The LRT may be applied to sampling the posterior of a Bayesian model (Hermans et al., 2020; Durkan et al., 2020). Let the observation \(z\) be \((x, \theta)\), for data \(x\) and model parameters \(\theta\). Let \(\mathcal{H}_0\) be that \((x,\theta)\) comes from the joint distribution of \(x,\theta\). Thus, samples \((x, \theta) \sim p(x, \theta)\) are labelled \(y=1\). Let \(\mathcal{H}_1\) be that \((x, \theta)\) comes from the product of the marginal distributions for \(x\) and \(\theta\). Thus, samples \((x, \theta) \sim p(x)p(\theta)\) are labelled \(y=0\). Density \(p(\theta)\) is the prior. We then have

\[d^*(x, \theta) = \frac{p(x, \theta)}{p(x, \theta) + p(x)p(\theta)}.\]
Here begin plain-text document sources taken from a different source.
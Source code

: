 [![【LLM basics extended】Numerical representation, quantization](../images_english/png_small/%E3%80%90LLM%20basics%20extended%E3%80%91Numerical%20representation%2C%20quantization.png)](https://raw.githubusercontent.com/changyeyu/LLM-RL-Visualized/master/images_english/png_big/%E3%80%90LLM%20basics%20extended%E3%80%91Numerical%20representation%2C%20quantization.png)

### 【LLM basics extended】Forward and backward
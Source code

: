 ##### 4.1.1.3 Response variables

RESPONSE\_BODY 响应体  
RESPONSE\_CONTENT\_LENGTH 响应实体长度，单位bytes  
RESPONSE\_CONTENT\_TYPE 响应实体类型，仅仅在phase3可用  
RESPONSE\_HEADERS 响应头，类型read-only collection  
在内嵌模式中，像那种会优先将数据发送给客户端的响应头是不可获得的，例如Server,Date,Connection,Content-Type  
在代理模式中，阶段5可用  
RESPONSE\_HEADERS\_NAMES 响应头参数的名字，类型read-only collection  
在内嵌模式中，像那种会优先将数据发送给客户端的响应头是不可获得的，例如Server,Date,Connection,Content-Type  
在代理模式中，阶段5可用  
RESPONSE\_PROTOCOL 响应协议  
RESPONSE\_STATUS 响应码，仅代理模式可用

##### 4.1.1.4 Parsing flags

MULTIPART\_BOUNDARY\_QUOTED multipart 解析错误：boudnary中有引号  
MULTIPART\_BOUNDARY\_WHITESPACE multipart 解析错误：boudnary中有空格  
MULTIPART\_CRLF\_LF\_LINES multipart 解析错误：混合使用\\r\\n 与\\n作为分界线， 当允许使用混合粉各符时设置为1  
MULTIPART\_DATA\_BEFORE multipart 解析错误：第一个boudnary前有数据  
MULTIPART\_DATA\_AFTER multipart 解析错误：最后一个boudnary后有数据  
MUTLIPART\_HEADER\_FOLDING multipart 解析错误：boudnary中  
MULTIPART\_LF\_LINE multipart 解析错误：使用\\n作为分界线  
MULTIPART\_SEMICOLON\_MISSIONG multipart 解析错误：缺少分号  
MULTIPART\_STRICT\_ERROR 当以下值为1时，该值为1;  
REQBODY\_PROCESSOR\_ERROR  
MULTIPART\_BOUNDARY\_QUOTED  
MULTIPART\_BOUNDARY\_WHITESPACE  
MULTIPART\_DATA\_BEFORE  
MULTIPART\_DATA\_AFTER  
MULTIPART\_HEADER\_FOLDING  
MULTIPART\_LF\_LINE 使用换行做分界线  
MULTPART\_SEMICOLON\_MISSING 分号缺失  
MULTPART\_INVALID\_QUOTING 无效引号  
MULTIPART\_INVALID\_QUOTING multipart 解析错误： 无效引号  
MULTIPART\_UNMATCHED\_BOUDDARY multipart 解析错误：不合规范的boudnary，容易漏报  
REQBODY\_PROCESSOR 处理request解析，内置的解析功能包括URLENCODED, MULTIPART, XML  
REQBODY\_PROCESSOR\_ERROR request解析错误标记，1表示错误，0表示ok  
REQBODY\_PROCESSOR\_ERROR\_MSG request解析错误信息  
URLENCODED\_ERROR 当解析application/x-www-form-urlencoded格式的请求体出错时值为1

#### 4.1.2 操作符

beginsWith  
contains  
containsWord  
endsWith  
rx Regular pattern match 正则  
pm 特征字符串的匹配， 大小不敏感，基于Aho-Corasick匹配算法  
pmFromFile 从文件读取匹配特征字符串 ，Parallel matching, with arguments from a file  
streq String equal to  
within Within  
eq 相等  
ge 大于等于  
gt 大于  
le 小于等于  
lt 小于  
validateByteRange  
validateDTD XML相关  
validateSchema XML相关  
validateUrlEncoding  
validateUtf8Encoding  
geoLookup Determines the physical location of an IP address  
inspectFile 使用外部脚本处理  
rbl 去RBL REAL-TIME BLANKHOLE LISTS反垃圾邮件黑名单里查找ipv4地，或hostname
The likelihood ratio is now

\[r(x, \theta) = \frac{p(x, \theta)}{p(x)p(\theta)} = \frac{p(\theta | x) p(x)}{p(x)p(\theta)} = \frac{p(\theta | x)}{p(\theta)}.\]

The posterior can thus be written as:

\[p( \theta | x) = r(x, \theta) p(\theta) = \left( \frac{d^*(x,\theta)}{1 - d^*(x, \theta)} \right) p(\theta).\]

For \(d(x, \theta)\) a classifier trained to distinguish \((x,\theta) \sim p(x,\theta)\) from \((x,\theta) \sim p(x)p(\theta)\), the approximation of the posterior is then

\[\tilde{p}(\theta | x) = \left( \frac{d(x,\theta)}{1 - d(x, \theta)} \right) p(\theta),\]

which may be sampled using MCMC.

References

Cranmer, K., Pavez, J., and Louppe, G. (2015). Approximating Likelihood Ratios with Calibrated Discriminative Classifiers. arXiv

Durkan, C., Murray, I., and Papamakarios, G. (2020). On Contrastive Learning for Likelihood-free Inference. In III, H. D. and Singh, A., editors, Proceedings of the 37th International Conference on Machine Learning, volume 119 of Proceedings of Machine Learning Research, pages 2771–2781. PMLR.

Hermans, J., Begy, V., and Louppe, G. (2020). Likelihood-Free MCMC with Amortized Approximate Ratio Estimators. In Proceedings of the 37th International Conference on Machine Learning, ICML’20. JMLR.org.

Lueckmann, J.-M., Boelts, J., Greenberg, D., Goncalves, P., and Macke, J. (2021). Benchmarking Simulation-Based Inference . In Banerjee, A. and Fukumizu, K., editors, Proceedings of The 24th International Conference on Artificial Intelligence and Statistics, volume 130 of Proceedings of Machine Learning Research, pages 343–351. PMLR.